Fatto il massimo a Casarano:”Siamo partiti per fare bene, credo che la stagione nostra e quella del Taranto si somiglino. Le intenzioni di vincere c’erano tutte, poi però va detto che all’inizio abbiamo riscontrato delle difficoltà che abbiamo superato alla grande con l’avvento di mister Bitetto; abbiamo concluso in crescendo centrando un piazzamento play-off che rende il bilancio positivo. A mio avviso non si può definire la nostra stagione una stagione fallimentare soprattutto se consideriamo che il Casarano veniva già da una promozione e bissare una vittoria non è mai semplice, questo girone inoltre è molto duro, credo che il piazzamento finale rispecchi il nostro andamento di quest’anno. A livello personale mi sono messo subito a disposizione ma mister De Candia non mi sfruttava molto, poi con mister Bitetto ho giocato con continuità e posso dire che è stato un anno positivo.”

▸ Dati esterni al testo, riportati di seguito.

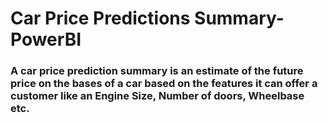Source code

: # Car Price Predictions Summary-PowerBI
### A car price prediction summary is an estimate of the future price on the bases of a car based on the features it can offer a customer like an Engine Size, Number of doors, Wheelbase etc.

importanza dello spogliatoio: “Il Taranto quest’anno era partito con un allenatore vincente e giocatori di un certo spessore. Disputo la serie D da dodici anni e posso dire però che non sono solo i nomi importanti a far si che lo spogliatoio sia saldo e compatto. La cosa fondamentale è che lo spogliatoio sia sereno e in questo deve essere bravo il mister a far coesistere caratteristiche tecniche e caratteriali di tanti calciatori diversi fra loro. In più penso che non si vinca soltanto con i nomi e i giocatori talentuosi ma anche con chi si sacrifica in mezzo al campo e dia tutto su ogni pallone, la serie D è più che altro sostanza. Ricordo che due anni fa a Cerignola trovammo il Picerno che fece un campionato straordinario ma noi ce la giocammo fino all’ultimo proprio vincendo contro il Taranto in finale ma avevamo un gruppo importante. Un esempio in serie A è sicuramente il Napoli di mister Gattuso che dal suo avvento si è completamente trasformato, ritrovando quel carattere che è proprio del suo trainer.”
Taranto piazza esigente: “A Taranto ci ho giocato diverse volte contro da avversario, segnai un gol all’ultimo minuto con il Melfi, ma ho sempre perso allo Iacovone. Taranto è una piazza che ti da tanto in termini di calore soprattutto se le cose vanno bene ma allo stesso tempo è una piazza esigente che toglie tante energie mentali. In queste piazze c’è bisogna di uomini prima fuori dal campo oltre che in campo.”
altro anno di contratto a Casarano: “C’è stata una mezza chiacchierata ma in modo generico tra tra il ds Pagni e il mio procuratore , credo che lo stesso stia avvenendo anche con altri attaccanti, una sorta di sondaggio fra vari profili di attaccanti. Taranto è una piazza affascinante per me ma al momento ho un altro anno di contratto a Casarano e non ho ancora incontrato la dirigenza rossoazzurra, vedrò quali sono i programmi futuri.”